OPEC: Still a Catalyst For Higher Oil Prices

The United States Oil Fund (NYSEArca: USO), which tracks West Texas Intermediate crude oil futures, and the United States Brent Oil Fund (NYSEArca: BNO), which tracks Brent crude oil futures, jumped an average of 7% last month.

Not surprisingly, the Organization of Petroleum Exporting Countries (OPEC) played a pivotal role in oil’s April surge.

Current OPEC compliance with production cut plans remains above their historical average, and it usually takes between two to three quarters for inventories to normalize after the cuts. While demand has yet to catch up to elevated supplies, rebounding economies in Europe and steady economic growth in the U.S. could prompt more upside for oil this year.

“Compliance with the OPEC/non-OPEC deal hit yet another record high because of a 70,000-bpd dip in April, putting collective production levels at 32.12 million barrels per day (mb/d),” reports OilPrice.com. “The losses are largely the result of ongoing declines in Venezuela, plus deteriorating production from aging oil fields in Angola.
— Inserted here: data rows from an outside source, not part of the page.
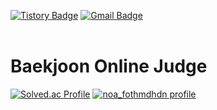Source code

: [![Tistory Badge](https://img.shields.io/badge/백준%20풀이%20tistory-555263?style=flat&logoColor=white)](https://rev-noa.tistory.com/)
[![Gmail Badge](https://img.shields.io/badge/Gmail-D14836?style=flat&logo=Gmail&logoColor=white)](fotmdhdn@jj.ac.kr)
<br>
<br>
# Baekjoon Online Judge
[![Solved.ac Profile](http://mazassumnida.wtf/api/v2/generate_badge?boj=noa_fotmdhdn)](https://solved.ac/noa_fotmdhdn)
[![noa_fothmdhdn profile](http://mazandi.herokuapp.com/api?handle=noa_fotmdhdn&theme=warm)](https://www.acmicpc.net/user/noa_fotmdhdn)

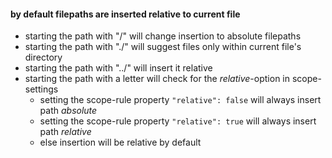 

#### by default filepaths are inserted relative to current file

- starting the path with "/" will change insertion to absolute filepaths
- starting the path with "./" will suggest files only within current file's directory
- starting the path with "../" will insert it relative
- starting the path with a letter will check for the _relative_-option in scope-settings
	- setting the scope-rule property `"relative": false` will always insert path _absolute_
	- setting the scope-rule property `"relative": true` will always insert path _relative_
	- else insertion will be relative by default
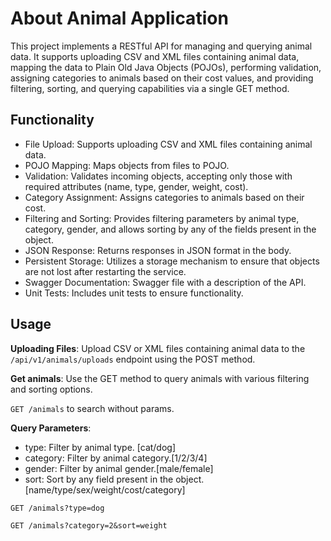# About Animal Application

This project implements a RESTful API for managing and querying animal data. It supports uploading CSV and XML 
files containing animal data, mapping the data to Plain Old Java Objects (POJOs), performing validation, 
assigning categories to animals based on their cost values, and providing filtering, sorting, and querying 
capabilities via a single GET method.

## Functionality

- File Upload: Supports uploading CSV and XML files containing animal data.
- POJO Mapping: Maps objects from files to POJO.
- Validation: Validates incoming objects, accepting only those with required attributes (name, type, gender, weight, cost).
- Category Assignment: Assigns categories to animals based on their cost.
- Filtering and Sorting: Provides filtering parameters by animal type, category, gender, and allows sorting by any of the fields present in the object.
- JSON Response: Returns responses in JSON format in the body.
- Persistent Storage: Utilizes a storage mechanism to ensure that objects are not lost after restarting the service.
- Swagger Documentation: Swagger file with a description of the API.
- Unit Tests: Includes unit tests to ensure functionality.

## Usage

**Uploading Files**:
Upload CSV or XML files containing animal data to the `/api/v1/animals/uploads` endpoint using the POST method.

**Get animals**:
Use the GET method to query animals with various filtering and sorting options.

`GET /animals` to search without params.

**Query Parameters**:
- type: Filter by animal type. [cat/dog]
- category: Filter by animal category.[1/2/3/4]
- gender: Filter by animal gender.[male/female]
- sort: Sort by any field present in the object.[name/type/sex/weight/cost/category]

`GET /animals?type=dog`

`GET /animals?category=2&sort=weight`
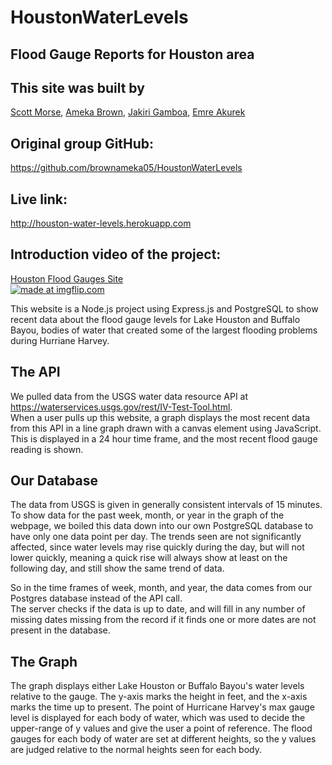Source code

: # HoustonWaterLevels
## Flood Gauge Reports for Houston area
## This site was built by
[Scott Morse](https://github.com/ScottMorse), [Ameka Brown](https://github.com/brownameka05), [Jakiri Gamboa](https://github.com/jg00), [Emre Akurek](https://github.com/emreyeprem)

## Original group GitHub:
https://github.com/brownameka05/HoustonWaterLevels

## Live link:
http://houston-water-levels.herokuapp.com

## Introduction video of the project:

[Houston Flood Gauges Site](https://youtu.be/avdwV3gGJfI)
<br>
<a href="https://imgflip.com/gif/2q1x5m"><img src="https://i.imgflip.com/2q1x5m.gif" title="made at imgflip.com"/></a>
<br>

This website is a Node.js project using Express.js and PostgreSQL to show recent data about the flood gauge levels for 
Lake Houston and Buffalo Bayou, bodies of water that created some of the largest flooding problems during Hurriane Harvey.
## The API
We pulled data from the USGS water data resource API at https://waterservices.usgs.gov/rest/IV-Test-Tool.html.  
When a user pulls up this website, a graph displays the most recent data from this API in a line graph drawn with a canvas 
element using JavaScript.  This is displayed in a 24 hour time frame, and the most recent flood gauge reading is shown.

## Our Database
The data from USGS is given in generally consistent intervals of 15 minutes.  To show data for the past week, month, or year 
in the graph of the webpage, we boiled this data down into our own PostgreSQL database to have only one data point per day.
The trends seen are not significantly affected, since water levels may rise quickly during the day, but will not lower quickly, 
meaning a quick rise will always show at least on the following day, and still show the same trend of data.

So in the time frames of week, month, and year, the data comes from our Postgres database instead of the API call.  
The server checks if the data is up to date, and will fill in any number of missing dates missing from the record 
if it finds one or more dates are not present in the database.

## The Graph
The graph displays either Lake Houston or Buffalo Bayou's water levels relative to the gauge.  The y-axis marks the height in feet,
and the x-axis marks the time up to present. The point of Hurricane Harvey's max gauge level is displayed for each body of water, 
which was used to decide the upper-range of y values and give the user a point of reference.  The flood gauges for each body of
water are set at different heights, so the y values are judged relative to the normal heights seen for each body.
The strong cohesion among OPEC’s other members helped push the group’s compliance rate in April jumped to 162 percent, according to a Reuters survey, up slightly from March.”

Inside The OPEC Catalyst

OPEC’s ability to be unified in its output reduction efforts is crucial at a time when Russia, the world’s largest producer; and the U.S. are pumping oil at near record levels.